» **Saved entries**

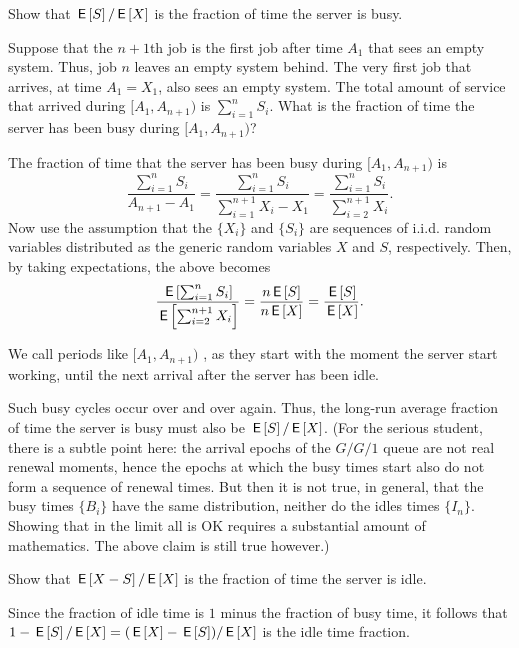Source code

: \begin{exercise}{\faCalculator}\label{ex:29}
  Show that $\,\mathsf{E}\left[S\right]/\,\mathsf{E}\left[X\right]$ is the fraction of time the server is busy.
  \begin{hint}
Suppose that the $n+1$th job is the first job after time $A_1$ that sees an empty system.  Thus, job $n$ leaves an empty system behind. The very first job that arrives,  at time $A_1=X_1$, also sees an empty system. The total amount of service that arrived during $[A_1, A_{n+1})$ is $\sum_{i=1}^n S_i$.
    What is the fraction of time the server has been busy during $[A_1, A_{n+1})$? 
  \end{hint}
  \begin{solution}
 The
    fraction of time that the server has been busy during $[A_1, A_{n+1})$
    is
        \begin{equation*}
\frac{\sum_{i=1}^n S_i}{A_{n+1}-A_1} 
=          \frac{\sum_{i=1}^n S_i}{\sum_{i=1}^{n+1}X_i -X_1} 
=          \frac{\sum_{i=1}^n S_i}{\sum_{i=2}^{n+1}X_i}.
        \end{equation*}
        Now use the assumption that the $\{X_i\}$ and $\{S_i\}$ are
        sequences of i.i.d. random variables distributed as the
        generic random variables $X$ and $S$, respectively. Then, by
        taking expectations, the above becomes
        \begin{equation*}
\frac{\,\mathsf{E}\left[\sum_{i=1}^n S_i\right]}{\,\mathsf{E}\left[\sum_{i=2}^{n+1}X_i\right]} 
= \frac{n \,\mathsf{E}\left[S\right] }{n \,\mathsf{E}\left[X\right]} =
 \frac{ \,\mathsf{E}\left[S\right] }{ \,\mathsf{E}\left[X\right]}.
        \end{equation*}

We call periods like $[A_1, A_{n+1})$ , as they start with the moment the server start working, until the next arrival after the server has been idle. 

Such busy cycles occur over and over again.
Thus, the long-run average fraction of time the server is busy must also be $\,\mathsf{E}\left[S\right]/\,\mathsf{E}\left[X\right]$.
(For the serious student, there is a subtle point here: the arrival epochs of the $G/G/1$ queue are not real renewal moments, hence the epochs at which the busy times start also do not form a sequence of renewal times.
But then it is not true, in general, that the busy times $\{B_i\}$ have the same distribution, neither do the idles times $\{I_n\}$.
Showing that in the limit all is OK requires a substantial amount of mathematics.
The above claim is still true however.)
  \end{solution}
\end{exercise}

\begin{exercise}{\faFlask}
 Show that $\,\mathsf{E}\left[X - S\right]/\,\mathsf{E}\left[X\right]$ is the fraction of time
  the server is idle.
  \begin{solution}
    Since the fraction of idle time is $1$ minus the fraction of busy
    time, it follows that $1-\,\mathsf{E}\left[S\right]/ \,\mathsf{E}\left[X\right] = (\,\mathsf{E}\left[X\right] - \,\mathsf{E}\left[S\right])/\,\mathsf{E}\left[X\right]$ is the
    idle time fraction.
  \end{solution}
\end{exercise}

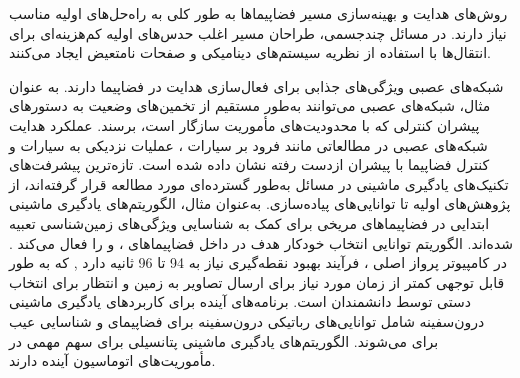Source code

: \documentclass[a4paper]{article}
\begin{document}
{روش‌های هدایت و بهینه‌سازی مسیر فضاپیماها به طور کلی به راه‌حل‌های اولیه مناسب نیاز دارند. در مسائل چندجسمی، طراحان مسیر اغلب حدس‌های اولیه کم‌هزینه‌ای برای انتقال‌ها با استفاده از نظریه سیستم‌های دینامیکی و صفحات نامتعیض
\cite{2013AcAau, Haapala}
 ایجاد می‌کنند. 




شبکه‌های عصبی ویژگی‌های جذابی برای فعال‌سازی هدایت در فضاپیما دارند. به عنوان مثال، شبکه‌های عصبی می‌توانند به‌طور مستقیم از تخمین‌های وضعیت به دستورهای پیشران کنترلی که با محدودیت‌های مأموریت سازگار است، برسند. عملکرد هدایت شبکه‌های عصبی در مطالعاتی مانند فرود بر سیارات \cite{gaudet2020six}، عملیات نزدیکی به سیارات \cite{gaudet2020terminal} و کنترل فضاپیما با پیشران ازدست رفته \cite{rubinsztejn2020neural} نشان داده شده است.
تازه‌ترین پیشرفت‌های تکنیک‌های یادگیری ماشینی در مسائل  به‌طور گسترده‌ای مورد مطالعه قرار گرفته‌اند، از پژوهش‌های اولیه تا توانایی‌های پیاده‌سازی.
به‌عنوان مثال، الگوریتم‌های یادگیری ماشینی ابتدایی در فضاپیماهای مریخی برای کمک به شناسایی ویژگی‌های زمین‌شناسی تعبیه شده‌اند. الگوریتم  توانایی انتخاب خودکار هدف  در داخل فضاپیماهای ،  و  را فعال می‌کند
\cite{estlin2012aegis}.
  در کامپیوتر پرواز اصلی ، فرآیند بهبود نقطه‌گیری نیاز به 94 تا 96 ثانیه دارد 
  \cite{francis2017aegis},
   که به طور قابل توجهی کمتر از زمان مورد نیاز برای ارسال تصاویر به زمین و انتظار برای انتخاب دستی توسط دانشمندان است.
   برنامه‌های آینده برای کاربردهای یادگیری ماشینی درون‌سفینه شامل توانایی‌های رباتیکی درون‌سفینه برای فضاپیمای 
\cite{higa2019vision, rothrock2016spoc}
     و شناسایی عیب برای 
\cite{wagstaff2019enabling} می‌شوند. الگوریتم‌های یادگیری ماشینی پتانسیلی برای سهم مهمی در مأموریت‌های اتوماسیون آینده دارند.


}
\end{document}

» **What is expected**
A verbatim copy of the entries, without the pictures, is what this task requires.

» **Output**
Source code

: \begin{exercise}{\faCalculator}\label{ex:29}
  Show that $\,\mathsf{E}\left[S\right]/\,\mathsf{E}\left[X\right]$ is the fraction of time the server is busy.
  \begin{hint}
Suppose that the $n+1$th job is the first job after time $A_1$ that sees an empty system.  Thus, job $n$ leaves an empty system behind. The very first job that arrives,  at time $A_1=X_1$, also sees an empty system. The total amount of service that arrived during $[A_1, A_{n+1})$ is $\sum_{i=1}^n S_i$.
    What is the fraction of time the server has been busy during $[A_1, A_{n+1})$? 
  \end{hint}
  \begin{solution}
 The
    fraction of time that the server has been busy during $[A_1, A_{n+1})$
    is
        \begin{equation*}
\frac{\sum_{i=1}^n S_i}{A_{n+1}-A_1} 
=          \frac{\sum_{i=1}^n S_i}{\sum_{i=1}^{n+1}X_i -X_1} 
=          \frac{\sum_{i=1}^n S_i}{\sum_{i=2}^{n+1}X_i}.
        \end{equation*}
        Now use the assumption that the $\{X_i\}$ and $\{S_i\}$ are
        sequences of i.i.d. random variables distributed as the
        generic random variables $X$ and $S$, respectively. Then, by
        taking expectations, the above becomes
        \begin{equation*}
\frac{\,\mathsf{E}\left[\sum_{i=1}^n S_i\right]}{\,\mathsf{E}\left[\sum_{i=2}^{n+1}X_i\right]} 
= \frac{n \,\mathsf{E}\left[S\right] }{n \,\mathsf{E}\left[X\right]} =
 \frac{ \,\mathsf{E}\left[S\right] }{ \,\mathsf{E}\left[X\right]}.
        \end{equation*}

We call periods like $[A_1, A_{n+1})$ , as they start with the moment the server start working, until the next arrival after the server has been idle. 

Such busy cycles occur over and over again.
Thus, the long-run average fraction of time the server is busy must also be $\,\mathsf{E}\left[S\right]/\,\mathsf{E}\left[X\right]$.
(For the serious student, there is a subtle point here: the arrival epochs of the $G/G/1$ queue are not real renewal moments, hence the epochs at which the busy times start also do not form a sequence of renewal times.
But then it is not true, in general, that the busy times $\{B_i\}$ have the same distribution, neither do the idles times $\{I_n\}$.
Showing that in the limit all is OK requires a substantial amount of mathematics.
The above claim is still true however.)
  \end{solution}
\end{exercise}

\begin{exercise}{\faFlask}
 Show that $\,\mathsf{E}\left[X - S\right]/\,\mathsf{E}\left[X\right]$ is the fraction of time
  the server is idle.
  \begin{solution}
    Since the fraction of idle time is $1$ minus the fraction of busy
    time, it follows that $1-\,\mathsf{E}\left[S\right]/ \,\mathsf{E}\left[X\right] = (\,\mathsf{E}\left[X\right] - \,\mathsf{E}\left[S\right])/\,\mathsf{E}\left[X\right]$ is the
    idle time fraction.
  \end{solution}
\end{exercise}

Source code

: \documentclass[a4paper]{article}
\begin{document}
{روش‌های هدایت و بهینه‌سازی مسیر فضاپیماها به طور کلی به راه‌حل‌های اولیه مناسب نیاز دارند. در مسائل چندجسمی، طراحان مسیر اغلب حدس‌های اولیه کم‌هزینه‌ای برای انتقال‌ها با استفاده از نظریه سیستم‌های دینامیکی و صفحات نامتعیض
\cite{2013AcAau, Haapala}
 ایجاد می‌کنند. 




شبکه‌های عصبی ویژگی‌های جذابی برای فعال‌سازی هدایت در فضاپیما دارند. به عنوان مثال، شبکه‌های عصبی می‌توانند به‌طور مستقیم از تخمین‌های وضعیت به دستورهای پیشران کنترلی که با محدودیت‌های مأموریت سازگار است، برسند. عملکرد هدایت شبکه‌های عصبی در مطالعاتی مانند فرود بر سیارات \cite{gaudet2020six}، عملیات نزدیکی به سیارات \cite{gaudet2020terminal} و کنترل فضاپیما با پیشران ازدست رفته \cite{rubinsztejn2020neural} نشان داده شده است.
تازه‌ترین پیشرفت‌های تکنیک‌های یادگیری ماشینی در مسائل  به‌طور گسترده‌ای مورد مطالعه قرار گرفته‌اند، از پژوهش‌های اولیه تا توانایی‌های پیاده‌سازی.
به‌عنوان مثال، الگوریتم‌های یادگیری ماشینی ابتدایی در فضاپیماهای مریخی برای کمک به شناسایی ویژگی‌های زمین‌شناسی تعبیه شده‌اند. الگوریتم  توانایی انتخاب خودکار هدف  در داخل فضاپیماهای ،  و  را فعال می‌کند
\cite{estlin2012aegis}.
  در کامپیوتر پرواز اصلی ، فرآیند بهبود نقطه‌گیری نیاز به 94 تا 96 ثانیه دارد 
  \cite{francis2017aegis},
   که به طور قابل توجهی کمتر از زمان مورد نیاز برای ارسال تصاویر به زمین و انتظار برای انتخاب دستی توسط دانشمندان است.
   برنامه‌های آینده برای کاربردهای یادگیری ماشینی درون‌سفینه شامل توانایی‌های رباتیکی درون‌سفینه برای فضاپیمای 
\cite{higa2019vision, rothrock2016spoc}
     و شناسایی عیب برای 
\cite{wagstaff2019enabling} می‌شوند. الگوریتم‌های یادگیری ماشینی پتانسیلی برای سهم مهمی در مأموریت‌های اتوماسیون آینده دارند.


}
\end{document}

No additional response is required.